Management system based on OTT digital publishing rights the most according to claim 1, it is characterized in that: described Subscriber Management System is Database Systems, deposit user profile, media information, the user being new registration by Subscriber Management System provides a key file, wherein comprises the personal information (ID, the ID of had smart card, intended media are numbered) of user, through the user key UK(RSA double secret key encrypted) and expiry date.

Management system based on OTT digital publishing rights the most according to claim 1, it is characterised in that: described media authorization system is a rsa encryption program, with the public key encryption business cipher key SK of user key UK.

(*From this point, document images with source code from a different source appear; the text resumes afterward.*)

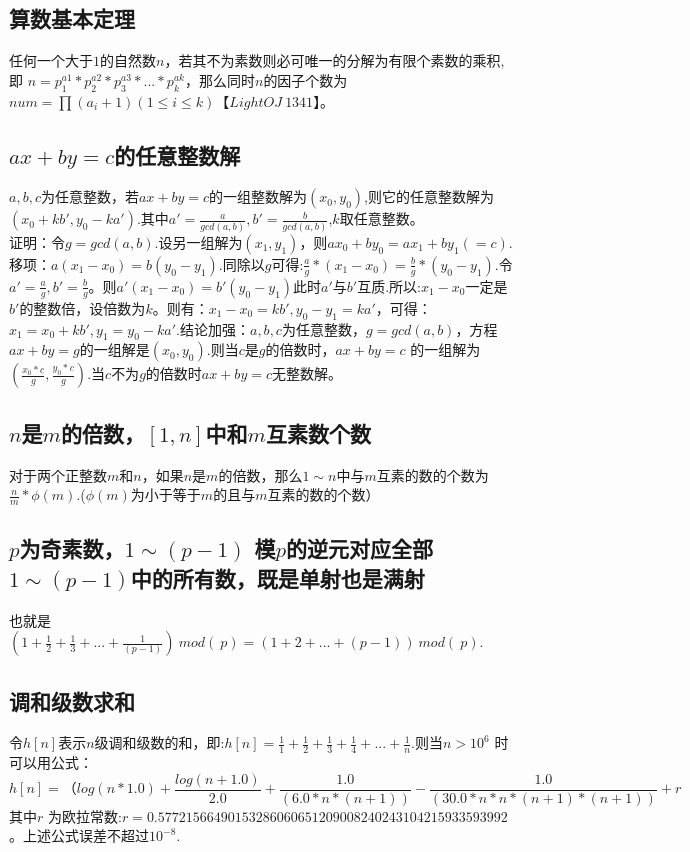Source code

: \subsection{算数基本定理}

任何一个大于$1$的自然数$n$，若其不为素数则必可唯一的分解为有限个素数的乘积,即 $n = p_1^{a1} * p_2^{a2} * p_3^{a3} * ... * p_k^{ak}$，那么同时$n$的因子个数为$num = \prod (a_i + 1)(1 \leq i \leq k)$【$LightOJ\  1341$】。 \\

\subsection{$ax+by=c$的任意整数解}
$a,b,c$为任意整数，若$ax + by = c$的一组整数解为$(x_0, y_0)$,则它的任意整数解为$(x_0 + kb', y_0 - ka')$.其中$a'=\frac{a}{gcd(a,b)},b'=\frac{b}{gcd(a,b)}$,$k$取任意整数。 \\

证明：令$g = gcd(a, b)$.设另一组解为$(x_1, y_1)$，则$ax_0 + by_0 = ax_1 + by_1 (=c)$.移项：$a(x_1 - x_0) = b(y_0 - y_1)$.同除以$g$可得:$\frac{a} {g }* (x_1- x_0) = \frac{b}{g} * (y_0 - y_1)$.令$a' =\frac{ a }{g}, b' = \frac{b}{g}$。则$a'(x_1 - x_0) = b'(y_0 - y_1)$此时$a'$与$b'$互质.所以:$x_1 - x_0$一定是$b'$的整数倍，设倍数为$k$。则有：$x_1 - x_0 = kb', y_0 - y_1 = ka'$，可得：$x_1 = x_0 + kb', y_1 = y_0 - ka'$.结论加强：$a,b,c$为任意整数，$g=gcd(a,b)$，方程$ax + by = g$的一组解是$(x_0, y_0)$.则当$c$是$g$的倍数时，$ax+by=c$ 的一组解为$(\frac{x_0*c}{g}, \frac{y_0 * c}{g})$.当$c$不为$g$的倍数时$ax+by=c$无整数解。 \\

\subsection{$n$是$m$的倍数，$[1,n]$中和$m$互素数个数}
对于两个正整数$m$和$n$，如果$n$是$m$的倍数，那么$1\sim n$中与$m$互素的数的个数为$\frac{n}{m} * \phi(m)$.($\phi(m)$为小于等于$m$的且与$m$互素的数的个数）

\subsection{$p$为奇素数，$1\sim(p - 1)$ 模$p$的逆元对应全部$1\sim(p-1)$中的所有数，既是单射也是满射}
也就是$(1 + \frac{1}{2} + \frac{1}{3} + ... + \frac{1}{(p -1)}) \ mod (\ p) = ( 1 + 2 + ... + (p - 1))\ mod(\ p)$.

\subsection{调和级数求和}
令$h[n]$表示$n$级调和级数的和，即:$h[n] = \frac{1}{1} + \frac{1}{2} + \frac{1}{3} + \frac{1}{4} +...+ \frac{1}{n}$.则当$n > 10^{6}$ 时可以用公式：
$$h[n]=（log(n * 1.0) + \frac{log(n + 1.0)}{2.0} + \frac{1.0}{(6.0 * n * (n + 1))} -\frac{1.0}{(30.0 * n * n * (n + 1) * (n + 1))} + r$$
其中$r$ 为欧拉常数:$r= 0.57721566490153286060651209008240243104215933593992$。上述公式误差不超过$10^{-8}$.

nullManagement system based on OTT digital publishing rights the most according to claim 1，It is characterized in that: the core system that described media encryption processes and dissemination system is service end，The core system of described service end includes control word generator module、Encryption、Multiplexing module、Source file module、IP network、Sending module、Send buffer module，The fluidisation of the MPEG-4 data of source file module to be carried out in the core system of described service end、Encryption and sending module，Encryption to source file module should be carried out in units of packet，One packet is read transmission buffer module district from filebuf by the transmission thread in described sending module every time，The ciphering process of source file module and Multiplexing module process and the process of transmission are shared and are sent buffer module district，After service end and user side start data transmission，Begin to the encryption to packet、Multiplexing module and sending module，Until finishing.

Management system based on OTT digital publishing rights the most according to claim 1, it is characterized in that: described user side application program is mainly by receiver module, demultiplexing module, deciphering module, playing module, described receiver module reads reception relief area the packet received from IP network, described demultiplexing module will do all one can out in ECM information packet from this relief area, with the deciphering of smart card, the packet removing ECM information is read in buffer queue, being deciphered with CW, last playing module obtains data from buffer queue and is play.

Management system based on OTT digital publishing rights the most according to claim 1, it is characterised in that: the concrete methods of realizing of described media authorization system comprises the steps:

(1) user side authorizes to media authorization system intended media, request；

(2) user profile is submitted to Subscriber Management System by media authorization system；The legitimacy of Subscriber Management System checking user, if being verified as legal, feeds back to media authorization system by the PKI of the UK of this user；

(3) business key SK of media information predetermined for user and this business is issued media encryption process and dissemination system by media authorization system, and the UK public key encryption of SK is fabricated to play License Info and is sent to user by media authorization system simultaneously.

Management system based on OTT digital publishing rights the most according to claim 1, it is characterised in that: described media encryption processes and the concrete methods of realizing of dissemination system comprises the steps:

(1) packet of file reading in transmission buffer module district, the CW simultaneously using control word generator module to produce is sending buffer module zone encryption clear text file therein；

(2) cryptograph files will be obtained and write this relief area equally, and the most again the ECM that encryption CW obtains will be read in this relief area and carries out Multiplexing module with the cryptograph files in this relief area；

(3) finally by sending module, it is reached IP network again.